It has been announced today that as a result of recent bad publicity caused by ill-advised and self-inflicted media exposure, Buckingham Palace has finally moved to put a new strategy in place designed to assist members of the Royal Family when dealing with Britain’s top forensic TV journalists.
Former disgraced tabloid editor and narcissist, Piers Morgan, is understood to have taken the Queen’s ten pence piece, and in a poacher turned gamekeeper move, has accepted the offer of the new role as Crown Defender Against the Dark Arts.
Among his responsibilities will be giving practical tips to family members on how not to fall out of nightclubs three sheets to the wind, sweating like a pig at an abattoir, groping some pretty girl around the waist and not wearing a necktie.

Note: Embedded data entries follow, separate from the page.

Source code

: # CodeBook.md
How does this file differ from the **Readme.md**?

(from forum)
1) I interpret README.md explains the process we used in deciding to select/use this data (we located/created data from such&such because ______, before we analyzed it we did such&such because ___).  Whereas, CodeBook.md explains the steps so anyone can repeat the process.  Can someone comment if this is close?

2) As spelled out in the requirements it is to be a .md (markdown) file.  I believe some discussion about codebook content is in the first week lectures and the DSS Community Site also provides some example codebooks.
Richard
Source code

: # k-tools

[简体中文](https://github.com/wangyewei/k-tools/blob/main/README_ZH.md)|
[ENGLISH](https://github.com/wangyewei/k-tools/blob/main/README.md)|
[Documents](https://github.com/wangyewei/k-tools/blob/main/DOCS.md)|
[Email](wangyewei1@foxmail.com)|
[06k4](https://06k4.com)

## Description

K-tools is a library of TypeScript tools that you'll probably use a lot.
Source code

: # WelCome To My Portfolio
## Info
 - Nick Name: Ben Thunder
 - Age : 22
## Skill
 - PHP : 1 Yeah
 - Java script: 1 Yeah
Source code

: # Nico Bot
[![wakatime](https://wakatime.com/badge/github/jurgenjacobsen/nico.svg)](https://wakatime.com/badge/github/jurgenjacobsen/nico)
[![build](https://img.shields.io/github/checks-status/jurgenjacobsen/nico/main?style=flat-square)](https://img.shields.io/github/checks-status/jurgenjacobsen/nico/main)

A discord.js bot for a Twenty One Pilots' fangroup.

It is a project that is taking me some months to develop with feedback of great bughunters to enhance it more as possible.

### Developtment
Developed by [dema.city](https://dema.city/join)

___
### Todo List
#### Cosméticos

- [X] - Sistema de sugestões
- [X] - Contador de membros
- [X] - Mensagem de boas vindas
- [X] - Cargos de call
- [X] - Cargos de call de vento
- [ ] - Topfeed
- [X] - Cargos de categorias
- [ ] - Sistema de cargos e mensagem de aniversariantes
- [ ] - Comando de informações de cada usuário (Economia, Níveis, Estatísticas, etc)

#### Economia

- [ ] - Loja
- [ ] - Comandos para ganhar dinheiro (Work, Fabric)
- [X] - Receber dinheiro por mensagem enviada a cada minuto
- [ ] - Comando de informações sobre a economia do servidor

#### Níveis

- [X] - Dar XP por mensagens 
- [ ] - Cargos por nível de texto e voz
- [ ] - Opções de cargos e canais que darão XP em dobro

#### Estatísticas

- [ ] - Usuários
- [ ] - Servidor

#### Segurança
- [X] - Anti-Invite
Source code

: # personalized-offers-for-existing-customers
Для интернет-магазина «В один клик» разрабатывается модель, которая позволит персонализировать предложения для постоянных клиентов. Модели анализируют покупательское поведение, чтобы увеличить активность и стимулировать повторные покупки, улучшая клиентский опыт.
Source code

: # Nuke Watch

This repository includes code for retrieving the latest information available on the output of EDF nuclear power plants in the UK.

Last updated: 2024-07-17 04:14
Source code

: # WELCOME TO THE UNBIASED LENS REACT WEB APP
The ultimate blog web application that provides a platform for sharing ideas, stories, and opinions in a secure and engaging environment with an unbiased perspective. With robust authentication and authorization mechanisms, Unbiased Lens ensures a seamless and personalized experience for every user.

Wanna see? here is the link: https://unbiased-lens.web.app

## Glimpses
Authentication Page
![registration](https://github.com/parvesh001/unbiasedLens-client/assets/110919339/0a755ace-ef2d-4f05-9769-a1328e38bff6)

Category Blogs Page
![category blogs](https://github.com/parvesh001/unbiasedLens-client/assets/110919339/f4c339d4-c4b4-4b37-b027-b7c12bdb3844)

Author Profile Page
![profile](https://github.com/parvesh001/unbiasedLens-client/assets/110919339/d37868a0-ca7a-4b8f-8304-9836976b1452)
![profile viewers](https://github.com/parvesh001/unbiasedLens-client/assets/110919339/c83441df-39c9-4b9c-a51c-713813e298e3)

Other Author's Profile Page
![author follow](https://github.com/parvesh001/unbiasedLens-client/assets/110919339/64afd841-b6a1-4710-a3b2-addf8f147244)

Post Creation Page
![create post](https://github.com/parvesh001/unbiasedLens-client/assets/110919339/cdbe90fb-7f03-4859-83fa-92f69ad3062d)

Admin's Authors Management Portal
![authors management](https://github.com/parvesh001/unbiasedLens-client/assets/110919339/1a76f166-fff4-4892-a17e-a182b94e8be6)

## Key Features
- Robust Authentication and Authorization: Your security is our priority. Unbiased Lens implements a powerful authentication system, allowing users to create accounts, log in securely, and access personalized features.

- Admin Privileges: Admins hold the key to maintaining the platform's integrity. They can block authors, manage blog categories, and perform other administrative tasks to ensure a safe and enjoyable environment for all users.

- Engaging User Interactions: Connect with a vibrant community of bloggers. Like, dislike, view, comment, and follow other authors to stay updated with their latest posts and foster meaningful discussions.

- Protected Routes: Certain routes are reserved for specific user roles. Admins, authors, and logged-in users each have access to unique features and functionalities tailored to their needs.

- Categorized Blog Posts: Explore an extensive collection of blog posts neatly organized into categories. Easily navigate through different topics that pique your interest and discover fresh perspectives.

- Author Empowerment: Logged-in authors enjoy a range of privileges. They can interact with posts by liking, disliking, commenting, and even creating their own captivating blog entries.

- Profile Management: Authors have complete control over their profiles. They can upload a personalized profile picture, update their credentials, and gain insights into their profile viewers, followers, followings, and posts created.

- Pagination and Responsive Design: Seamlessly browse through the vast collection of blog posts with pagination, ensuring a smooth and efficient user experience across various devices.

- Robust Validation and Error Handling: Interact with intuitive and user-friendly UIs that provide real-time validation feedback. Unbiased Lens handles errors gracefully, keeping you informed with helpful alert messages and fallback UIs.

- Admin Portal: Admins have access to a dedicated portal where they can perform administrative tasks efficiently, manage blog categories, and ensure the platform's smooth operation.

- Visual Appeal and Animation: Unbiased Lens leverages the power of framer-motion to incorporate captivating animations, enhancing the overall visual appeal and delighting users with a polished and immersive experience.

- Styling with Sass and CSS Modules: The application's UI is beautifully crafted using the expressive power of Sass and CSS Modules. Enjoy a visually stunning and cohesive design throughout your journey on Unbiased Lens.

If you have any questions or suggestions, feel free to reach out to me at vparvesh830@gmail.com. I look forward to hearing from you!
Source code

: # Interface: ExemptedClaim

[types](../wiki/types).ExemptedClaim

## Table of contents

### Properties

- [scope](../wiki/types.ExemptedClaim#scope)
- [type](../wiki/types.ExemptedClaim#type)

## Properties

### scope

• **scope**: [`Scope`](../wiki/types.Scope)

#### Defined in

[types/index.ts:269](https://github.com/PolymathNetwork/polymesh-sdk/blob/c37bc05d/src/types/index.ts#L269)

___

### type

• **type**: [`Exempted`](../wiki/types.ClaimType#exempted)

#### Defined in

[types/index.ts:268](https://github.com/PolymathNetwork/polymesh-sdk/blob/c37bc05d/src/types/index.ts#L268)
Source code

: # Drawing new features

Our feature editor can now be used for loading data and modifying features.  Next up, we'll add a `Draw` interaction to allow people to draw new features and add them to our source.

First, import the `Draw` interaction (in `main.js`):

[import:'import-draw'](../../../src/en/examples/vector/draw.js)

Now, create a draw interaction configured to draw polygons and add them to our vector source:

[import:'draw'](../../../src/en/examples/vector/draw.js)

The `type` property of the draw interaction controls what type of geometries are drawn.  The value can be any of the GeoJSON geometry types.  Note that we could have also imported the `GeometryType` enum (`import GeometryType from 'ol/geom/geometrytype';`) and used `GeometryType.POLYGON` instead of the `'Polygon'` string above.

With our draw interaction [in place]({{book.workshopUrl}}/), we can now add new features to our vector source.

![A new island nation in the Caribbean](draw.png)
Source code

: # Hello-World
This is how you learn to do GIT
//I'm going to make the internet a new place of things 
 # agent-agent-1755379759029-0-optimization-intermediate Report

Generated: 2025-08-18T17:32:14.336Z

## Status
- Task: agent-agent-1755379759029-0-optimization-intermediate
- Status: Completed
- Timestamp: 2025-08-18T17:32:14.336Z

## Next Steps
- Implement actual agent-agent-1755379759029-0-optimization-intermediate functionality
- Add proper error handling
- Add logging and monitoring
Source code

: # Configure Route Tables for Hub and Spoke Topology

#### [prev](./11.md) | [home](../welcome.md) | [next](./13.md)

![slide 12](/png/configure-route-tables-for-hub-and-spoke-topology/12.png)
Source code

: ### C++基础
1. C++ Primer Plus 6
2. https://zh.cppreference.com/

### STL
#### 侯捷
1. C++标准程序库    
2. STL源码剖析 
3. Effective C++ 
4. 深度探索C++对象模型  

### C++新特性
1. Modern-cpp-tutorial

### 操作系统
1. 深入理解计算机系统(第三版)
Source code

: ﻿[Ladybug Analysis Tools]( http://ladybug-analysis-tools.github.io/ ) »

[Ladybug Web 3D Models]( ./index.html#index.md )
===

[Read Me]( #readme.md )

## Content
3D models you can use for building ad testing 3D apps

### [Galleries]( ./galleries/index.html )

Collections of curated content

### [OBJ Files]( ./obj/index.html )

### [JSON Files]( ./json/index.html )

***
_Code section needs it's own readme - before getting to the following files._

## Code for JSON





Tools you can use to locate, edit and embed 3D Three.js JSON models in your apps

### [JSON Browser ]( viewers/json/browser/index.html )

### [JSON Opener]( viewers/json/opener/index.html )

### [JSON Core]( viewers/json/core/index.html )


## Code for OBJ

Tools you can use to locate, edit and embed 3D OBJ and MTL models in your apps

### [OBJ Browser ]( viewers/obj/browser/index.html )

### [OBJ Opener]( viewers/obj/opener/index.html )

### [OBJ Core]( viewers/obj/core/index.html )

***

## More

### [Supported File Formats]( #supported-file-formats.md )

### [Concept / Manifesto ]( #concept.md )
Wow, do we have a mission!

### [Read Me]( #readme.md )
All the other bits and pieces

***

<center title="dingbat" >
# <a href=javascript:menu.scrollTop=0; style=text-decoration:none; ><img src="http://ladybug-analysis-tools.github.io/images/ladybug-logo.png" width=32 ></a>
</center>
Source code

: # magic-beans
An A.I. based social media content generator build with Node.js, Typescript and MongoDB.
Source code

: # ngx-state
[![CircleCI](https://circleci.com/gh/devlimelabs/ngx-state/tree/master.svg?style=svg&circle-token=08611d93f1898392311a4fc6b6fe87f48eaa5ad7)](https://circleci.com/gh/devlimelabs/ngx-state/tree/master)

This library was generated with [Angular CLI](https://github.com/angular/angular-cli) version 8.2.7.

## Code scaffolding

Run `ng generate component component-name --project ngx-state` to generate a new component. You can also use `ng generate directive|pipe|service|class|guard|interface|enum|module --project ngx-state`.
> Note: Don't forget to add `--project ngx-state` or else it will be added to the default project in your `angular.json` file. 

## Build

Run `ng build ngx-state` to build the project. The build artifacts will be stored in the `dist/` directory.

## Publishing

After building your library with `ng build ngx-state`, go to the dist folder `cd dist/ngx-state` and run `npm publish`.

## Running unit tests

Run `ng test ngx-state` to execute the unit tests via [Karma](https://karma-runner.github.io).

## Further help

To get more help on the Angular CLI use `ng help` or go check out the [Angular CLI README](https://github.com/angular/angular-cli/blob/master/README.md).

Commentators have been quick to draw obvious parallels between the new job, Buckingham Palace and Hogwarts Academy of Wizardry and Witchcraft from the popular Harry Potter Stories and Morgan agrees.
Speaking to the press, wearing a small golden crown, jet-black robes with matching cape and clutching an orb and sceptre Morgan said: ‘I can confirm that I, Piers Morgan, by the way a close personal friend to President Trump, have humbly accepted Her Majesty’s offer and have now given my solemn undertaking to defend all family members from cocking-up in the full blaze of the media spotlight.’
‘In particular I will ensure than none fall into the clutches of He Who Must Not Be Named, or as I call him, Martin Bashir.’